__Problem to solve__. Set down, character for character, everything in the records below from the line holding "provides a very" down to the line holding "availability of the", and no other line.

__Dataset excerpts__.

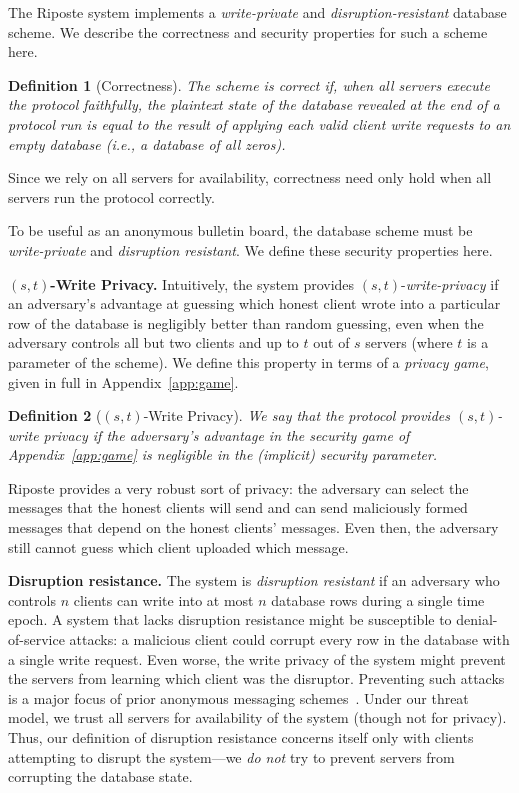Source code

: \documentclass[10pt,twocolumn]{article}
\newtheorem{defn}{Definition}
\newcommand{\nicepara}[1]{\medskip\noindent\textbf{#1.}}
\newcommand{\name}{Riposte\xspace}
\newcommand{\Name}{Riposte\xspace}
\begin{document}
The \name system implements a {\em write-private} and {\em disruption-resistant} 
database scheme. We describe the correctness and security properties for such 
a scheme here.

\begin{defn}[Correctness]
The scheme is {\em correct} if,
when all servers execute the protocol
faithfully, the plaintext state of the database revealed
at the end of a protocol run
is equal to the result of applying
each valid client write requests to an empty database
(i.e., a database of all zeros).
\end{defn}

Since we rely on all servers for availability,
correctness need only hold when all servers 
run the protocol correctly.

\medskip

To be useful as an anonymous bulletin board, the database
scheme must be {\em write-private} and {\em disruption resistant}.
We define these security properties here.

\nicepara{$(s,t)$-Write Privacy}
Intuitively, the system provides $(s,t)$-{\em write-privacy} if an 
adversary's advantage at guessing which honest
client wrote into a particular row of the database
is negligibly better than random guessing, even 
when the adversary controls all but two clients
and up to $t$ out of $s$ servers 
(where $t$ is a parameter of the scheme).
We define this property in terms of a {\em privacy game},
given in full in Appendix~\ref{app:game}.

\begin{defn}[$(s,t)$-Write Privacy]
We say that the protocol provides $(s,t)$-{\em write privacy} if the adversary's advantage
in the security game of Appendix~\ref{app:game}
is negligible in the (implicit) security parameter.
\end{defn}

\Name provides a very robust sort of privacy:
the adversary can select the messages that the honest clients will send and
can send maliciously formed messages that depend on the honest clients' messages.
Even then, the adversary still cannot guess which client uploaded which message.



\nicepara{Disruption resistance}
The system is {\em disruption resistant}
if an adversary who controls $n$ clients
can write into at most $n$ database rows during
a single time epoch.
A system that lacks disruption resistance might
be susceptible to denial-of-service attacks:
a malicious client could corrupt every row in the database
with a single write request.
Even worse, the write privacy of the system might prevent
the servers from learning which client was the disruptor.
Preventing such attacks is a major focus of prior
anonymous messaging schemes~\cite{chaum1988dining,goel2003herbivore,golle2004dining,waidner1989dining,wolinsky2012dissent}.
Under our threat model, we trust all servers for
availability of the system (though not for privacy).
Thus, our definition of disruption resistance concerns
itself only with clients attempting to disrupt the
system---we {\em do not} try to prevent servers
from corrupting the database state.
 
\end{document}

__Answer section__.
\Name provides a very robust sort of privacy:
the adversary can select the messages that the honest clients will send and
can send maliciously formed messages that depend on the honest clients' messages.
Even then, the adversary still cannot guess which client uploaded which message.



\nicepara{Disruption resistance}
The system is {\em disruption resistant}
if an adversary who controls $n$ clients
can write into at most $n$ database rows during
a single time epoch.
A system that lacks disruption resistance might
be susceptible to denial-of-service attacks:
a malicious client could corrupt every row in the database
with a single write request.
Even worse, the write privacy of the system might prevent
the servers from learning which client was the disruptor.
Preventing such attacks is a major focus of prior
anonymous messaging schemes~\cite{chaum1988dining,goel2003herbivore,golle2004dining,waidner1989dining,wolinsky2012dissent}.
Under our threat model, we trust all servers for
availability of the system (though not for privacy).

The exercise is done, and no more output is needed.